Julio laughed as though he was watching stand-up comedy. Davies looked at Anichka with renewed lust and admiration.
The following morning, Moral rolled out of bed, his ass still tender from the night before, a spot of blood in the fresh boxers he’d slipped into after showering, his head humming from emptying the room’s bar of all its little bottles. But it felt good to be alive another day. Reaching for the remote, he turned up the volume as the latest breaking news report came on.
He wasn’t worried about the overzealous FDLE agent. Guy looked like a former college football player who was handed a job to act like a cop. Big, not brilliant. But, he decided to look him up, see what his background was in case they ran into each other. He grabbed his laptop and Googled Thiery to see if anything popped up.
What a surprise.
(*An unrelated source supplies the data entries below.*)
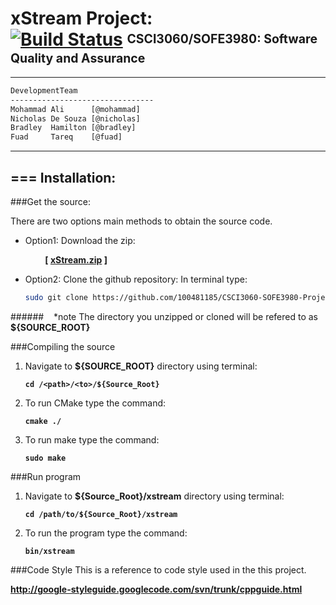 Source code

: [id1]: <https://magnum.travis-ci.com/ncdesouza/xstream.svg?token=WZRVmSR43sduJMwFxmyr>
[xStream.zip]: <https://github.com/100481185/CSCI3060-SOFE3980-Project/archive/mirror.zip>     
[wdgt]: (https://magnum.travis-ci.com/ncdesouza/xstream)
[@mohammad]: <mohammad.ali3@uoit.net>   
[@nicholas]: <nicholas.desouza@uoit.net>
[@bradley]: <bradley.hamilton@uoit.net>
[@fuad]: <fuad.tareq@uoit.net>  

xStream Project: <br> [![Build Status](https://magnum.travis-ci.com/ncdesouza/xstream.svg?token=WZRVmSR43sduJMwFxmyr)][wdgt]  <sup><sub>CSCI3060/SOFE3980: Software Quality and Assurance</sub></sup>
=================
---
```html 
DevelopmentTeam        
--------------------------------                  
Mohammad Ali      [@mohammad]     
Nicholas De Souza [@nicholas]     
Bradley  Hamilton [@bradley]     
Fuad     Tareq    [@fuad]                       
```
***
===
Installation:           
--------------           
###Get the source:          

There are two options main methods to obtain the source code.  

* Option1: Download the zip:

    &nbsp;&nbsp;&nbsp;&nbsp;&nbsp;&nbsp;&nbsp;&nbsp;__[ [xStream.zip][] ]__ 

* Option2: Clone the github repository:
    In terminal type:
     
    ```bash
    sudo git clone https://github.com/100481185/CSCI3060-SOFE3980-Project.git
    ```

######&nbsp;&nbsp;&nbsp;&nbsp;\*note The directory you unzipped or cloned will be refered to as __${SOURCE_ROOT}__ 

###Compiling the source

1. Navigate to __${SOURCE_ROOT}__ directory using terminal:

    __`cd /<path>/<to>/${Source_Root}`__

2. To run CMake type the command:
    
   __`cmake ./`__
    
3. To run make type the command:
    
    __`sudo make`__ 
    
    
###Run program

1. Navigate to __${Source_Root}/xstream__ directory using terminal:
  
    __`cd /path/to/${Source_Root}/xstream`__
  
2. To run the program type the command:

    __`bin/xstream`__

###Code Style
This is a reference to code style used in the this project.

__http://google-styleguide.googlecode.com/svn/trunk/cppguide.html__

 
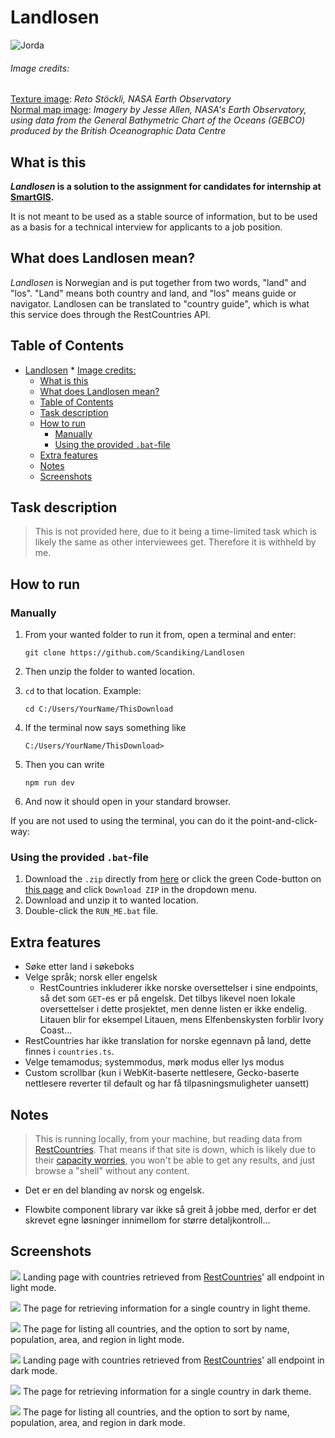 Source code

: # Landlosen

![Jorda](./static/Jorda_1000samples.png)
###### Image credits:  
[Texture image](https://visibleearth.nasa.gov/images/74518/december-blue-marble-next-generation-w-topography/74520l): _Reto Stöckli, NASA Earth Observatory_  
[Normal map image](https://visibleearth.nasa.gov/images/73934/topography/84331l): _Imagery by Jesse Allen, NASA's Earth Observatory, using data from the General Bathymetric Chart of the Oceans (GEBCO) produced by the British Oceanographic Data Centre_  

## What is this
___Landlosen_ is a solution to the assignment for candidates for internship at [SmartGIS](https://smartgis.no).__

It is not meant to be used as a stable source of information, but to be used as a basis for a technical interview for applicants to a job position.

## What does Landlosen mean?

_Landlosen_ is Norwegian and is put together from two words, "land" and "los". "Land" means both country and land, and "los" means guide or navigator. Landlosen can be translated to "country guide", which is what this service does through the RestCountries API.

## Table of Contents
<!-- TOC -->
* [Landlosen](#landlosen)
          * [Image credits:](#image-credits-)
  * [What is this](#what-is-this)
  * [What does Landlosen mean?](#what-does-landlosen-mean)
  * [Table of Contents](#table-of-contents)
  * [Task description](#task-description)
  * [How to run](#how-to-run)
    * [Manually](#manually)
    * [Using the provided `.bat`-file](#using-the-provided-bat-file)
  * [Extra features](#extra-features)
  * [Notes](#notes)
  * [Screenshots](#screenshots)
<!-- TOC -->

## Task description
> This is not provided here, due to it being a time-limited task which is likely the same as other interviewees get. Therefore it is withheld by me.


## How to run

### Manually
1. From your wanted folder to run it from, open a terminal and enter:
    ```terminal
    git clone https://github.com/Scandiking/Landlosen
    ```
2. Then unzip the folder to wanted location.

3. `cd` to that location. Example:
    ```terminal
   cd C:/Users/YourName/ThisDownload
    ```
   
4. If the terminal now says something like
    ```terminal
    C:/Users/YourName/ThisDownload>
    ```

5. Then you can write
    ```terminal
   npm run dev
    ```
6. And now it should open in your standard browser.

If you are not used to using the terminal, you can do it the point-and-click-way:
### Using the provided `.bat`-file
1. Download the `.zip` directly from [here](https://github.com/Scandiking/Landlosen/archive/refs/heads/master.zip) or click the green Code-button on [this page](https://github.com/Scandiking/Landlosen#) and click `Download ZIP` in the dropdown menu.
2. Download and unzip it to wanted location.
2. Double-click the `RUN_ME.bat` file.

## Extra features
- Søke etter land i søkeboks
- Velge språk; norsk eller engelsk
  - RestCountries inkluderer ikke norske oversettelser i sine endpoints, så det som `GET`-es er på engelsk. Det tilbys likevel noen lokale oversettelser i dette prosjektet, men denne listen er ikke endelig. Litauen blir for eksempel Litauen, mens Elfenbenskysten forblir Ivory Coast... 
- RestCountries har ikke translation for norske egennavn på land, dette finnes i `countries.ts`.
- Velge temamodus; systemmodus, mørk modus eller lys modus
- Custom scrollbar (kun i WebKit-baserte nettlesere, Gecko-baserte nettlesere reverter til default og har få tilpasningsmuligheter uansett)

## Notes
> This is running locally, from your machine, but reading data from [RestCountries](https://restcountries.com). That means if that site is down, which is likely due to their [capacity worries](https://restcountries.com/#donations), you won't be able to get any results, and just browse a "shell" without any content.
- Det er en del blanding av norsk og engelsk. 

- Flowbite component library var ikke så greit å jobbe med, derfor er det skrevet egne løsninger innimellom for større detaljkontroll...

## Screenshots

![](./static/Landing_light.png)
Landing page with countries retrieved from [RestCountries](https://restcountries.com)' all endpoint in light mode.
  
![](./static/Country_light.png)
The page for retrieving information for a single country in light theme.
  
![](./static/AllCountries_Light.png)
The page for listing all countries, and the option to sort by name, population, area, and region in light mode.
  
![](./static/Landing_dark.png)
Landing page with countries retrieved from [RestCountries](https://restcountries.com)' all endpoint in dark mode.
  
![](./static/Country_dark.png)
The page for retrieving information for a single country in dark theme.
  
![](./static/AllCountries_dark.png)
The page for listing all countries, and the option to sort by name, population, area, and region in dark mode.
  

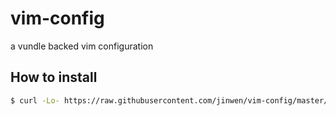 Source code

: vim-config
==========

a vundle backed vim configuration

## How to install

```bash
$ curl -Lo- https://raw.githubusercontent.com/jinwen/vim-config/master/bootstrap.sh | bash
```
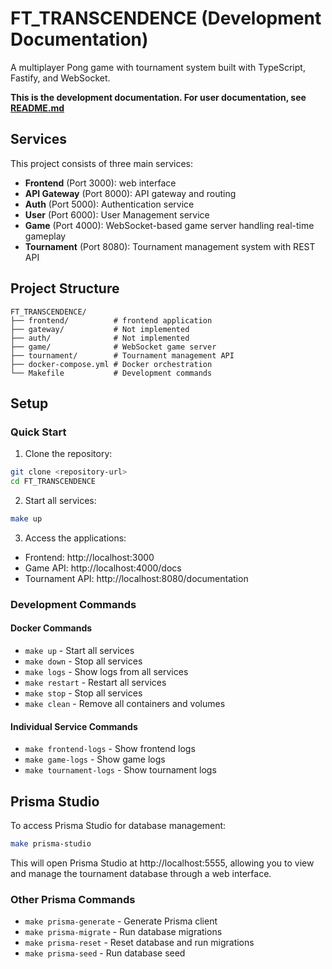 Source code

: # FT_TRANSCENDENCE (Development Documentation)

A multiplayer Pong game with tournament system built with TypeScript, Fastify, and WebSocket.

**This is the development documentation. For user documentation, see [README.md](./README.md)**

## Services

This project consists of three main services:

- **Frontend** (Port 3000): web interface
- **API Gateway** (Port 8000): API gateway and routing
- **Auth** (Port 5000): Authentication service
- **User** (Port 6000): User Management service
- **Game** (Port 4000): WebSocket-based game server handling real-time gameplay
- **Tournament** (Port 8080): Tournament management system with REST API

## Project Structure

```
FT_TRANSCENDENCE/
├── frontend/          # frontend application
├── gateway/           # Not implemented
├── auth/              # Not implemented
├── game/              # WebSocket game server
├── tournament/        # Tournament management API
├── docker-compose.yml # Docker orchestration
└── Makefile           # Development commands
```

## Setup

### Quick Start

1. Clone the repository:
```bash
git clone <repository-url>
cd FT_TRANSCENDENCE
```

2. Start all services:
```bash
make up
```

3. Access the applications:
- Frontend: http://localhost:3000
- Game API: http://localhost:4000/docs
- Tournament API: http://localhost:8080/documentation

### Development Commands

#### Docker Commands
- `make up` - Start all services
- `make down` - Stop all services
- `make logs` - Show logs from all services
- `make restart` - Restart all services
- `make stop` - Stop all services
- `make clean` - Remove all containers and volumes

#### Individual Service Commands
- `make frontend-logs` - Show frontend logs
- `make game-logs` - Show game logs
- `make tournament-logs` - Show tournament logs


## Prisma Studio

To access Prisma Studio for database management:

```bash
make prisma-studio
```

This will open Prisma Studio at http://localhost:5555, allowing you to view and manage the tournament database through a web interface.

### Other Prisma Commands

- `make prisma-generate` - Generate Prisma client
- `make prisma-migrate` - Run database migrations  
- `make prisma-reset` - Reset database and run migrations
- `make prisma-seed` - Run database seed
He was the cop whose wife went missing some ten years ago.
Could it be?
he wondered to himself.
Was the world really that small?
His mind raced, but he came to the conclusion it didn’t matter. He rationalized his connection, made it jibe in his own head, and put it aside. ‘Gamblers do that,’ one counsellor had told him when he was trying to stop his addiction. ‘They rationalize their failures.’
So the fuck what?
he’d said, leaving the counsellor’s office that day, and on his way home, heading for a late afternoon poker game held in the back of a billiard hall.
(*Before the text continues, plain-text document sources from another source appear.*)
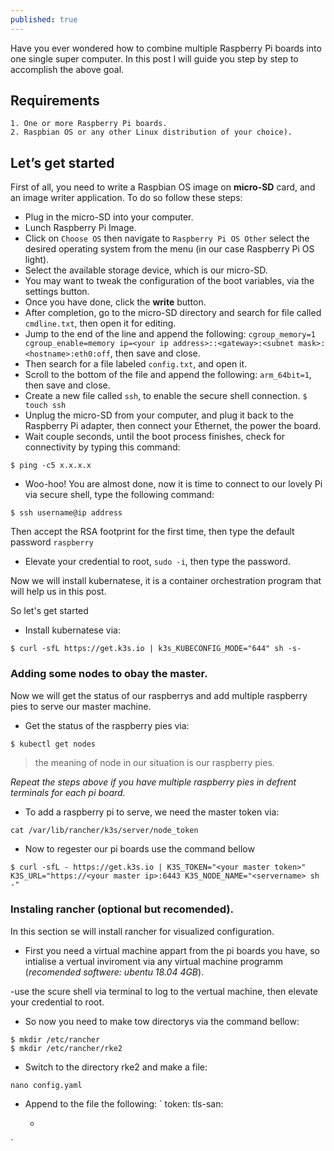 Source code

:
 ```yaml
---
published: true
---
```


Have you ever wondered how to combine multiple Raspberry Pi boards into one single super computer. In this post I will guide you step by step to accomplish the above goal.

## Requirements
	1. One or more Raspberry Pi boards.
	2. Raspbian OS or any other Linux distribution of your choice).

## Let’s get started

First of all, you need to write a Raspbian OS image on **micro-SD** card, and an image writer application. To do so follow these steps:

- Plug in the micro-SD into your computer.
- Lunch Raspberry Pi Image.
- Click on `Choose OS` then navigate to `Raspberry Pi OS Other` select the desired operating system from the menu (in our case Raspberry Pi OS light).
- Select the available storage device, which is our micro-SD.
- You may want to tweak the configuration of the boot variables, via the settings button.
- Once you have done, click the **write** button.
- After completion, go to the micro-SD directory and search for file called `cmdline.txt`, then open it for editing.
- Jump to the end of the line and append the following:
`cgroup_memory=1 cgroup_enable=memory ip=<your ip address>::<gateway>:<subnet mask>:<hostname>:eth0:off`, then save and close.
- Then search for a file labeled `config.txt`, and open it.
- Scroll to the bottom of the file and append the following:
`arm_64bit=1`, then save and close.
- Create a new file called `ssh`, to enable the secure shell connection.
`$ touch ssh`
- Unplug the micro-SD from your computer, and plug it back to the Raspberry Pi adapter, then connect your Ethernet, the power the board.
- Wait couple seconds, until the boot process finishes, check for connectivity by typing this command:
```
$ ping -c5 x.x.x.x
```
- Woo-hoo! You are almost done, now it is time to connect to our lovely Pi via secure shell, type the following command:
```
$ ssh username@ip address
```
Then accept the RSA footprint for the first time, then type the default password `raspberry`
- Elevate your credential to root, `sudo -i`, then type the password.
 
Now we will install kubernatese, it is a container orchestration program that will help us in this post.

So let's get started

- Install kubernatese via:
```
$ curl -sfL https://get.k3s.io | k3s_KUBECONFIG_MODE="644" sh -s- 
```

### Adding some nodes to obay the master.
Now we will get the status of our raspberrys and  add multiple raspberry pies to serve our master machine.

- Get the status of the raspberry pies via:
```
$ kubectl get nodes
```

> the meaning of node in our situation is our raspberry pies.

_Repeat the steps above if you have multiple raspberry pies in defrent terminals for each pi board._

- To add a raspberry pi to serve, we need the master token via:
```
cat /var/lib/rancher/k3s/server/node_token
```
- Now to regester our pi boards use the command bellow
```
$ curl -sfL - https://get.k3s.io | K3S_TOKEN="<your master token>" K3S_URL="https://<your master ip>:6443 K3S_NODE_NAME="<servername> sh -"
```
### Instaling rancher (optional but recomended).
In this section se will install rancher for visualized configuration.

- First you need a virtual machine appart from the pi boards you have, so intialise a vertual inviroment via any virtual machine programm (_recomended softwere: ubentu 18.04 4GB_).

-use the scure shell via terminal to log to the vertual machine, then elevate your credential to root.
- So now you need to make tow directorys via the command bellow:
```
$ mkdir /etc/rancher
$ mkdir /etc/rancher/rke2
```
- Switch to the directory rke2 and make a file:
```
nano config.yaml
```
- Append to the file the following:
`
token: <personal token>
tls-san:
  - <ip of the server that you are currently in>
` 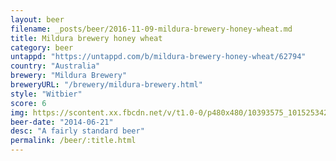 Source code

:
 ```yaml
---
layout: beer
filename: _posts/beer/2016-11-09-mildura-brewery-honey-wheat.md
title: Mildura brewery honey wheat
category: beer
untappd: "https://untappd.com/b/mildura-brewery-honey-wheat/62794"
country: "Australia"
brewery: "Mildura Brewery"
breweryURL: "/brewery/mildura-brewery.html"
style: "Witbier"
score: 6
img: https://scontent.xx.fbcdn.net/v/t1.0-0/p480x480/10393575_10152534291018745_4203149759533116955_n.jpg?_nc_cat=108&_nc_ht=scontent.xx&oh=1ccedf69e7552092cb0987affe9333fd&oe=5D3BF1BF
beer-date: "2014-06-21"
desc: "A fairly standard beer"
permalink: /beer/:title.html
---
```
Still, the FBI’s involvement bothered him. They didn’t usually tangle with his department, because they were aware of the importance of protecting a witness’s identity, but they could get access to individual cases if they believed them to be part of an ongoing federal investigation. This was turning into just that.
‘
Fuck!
’ Moral muttered to himself, no longer as thankful to be alive as he was when he first woke up. He tried to remember when he had identified the Coody kid as a potential candidate for the school shooting and the hit on Erica Weisz. He had used an FBI-linked database – legal, due to the Patriot Act – that allowed federal investigators to scan a citizen’s home computer when they searched for or purchased large amounts of guns, ammunition, chemicals, or explosives. Once he found young Coody and determined he was a suitable candidate, he’d approached him on an anarchist chat site called blackenedflag.org.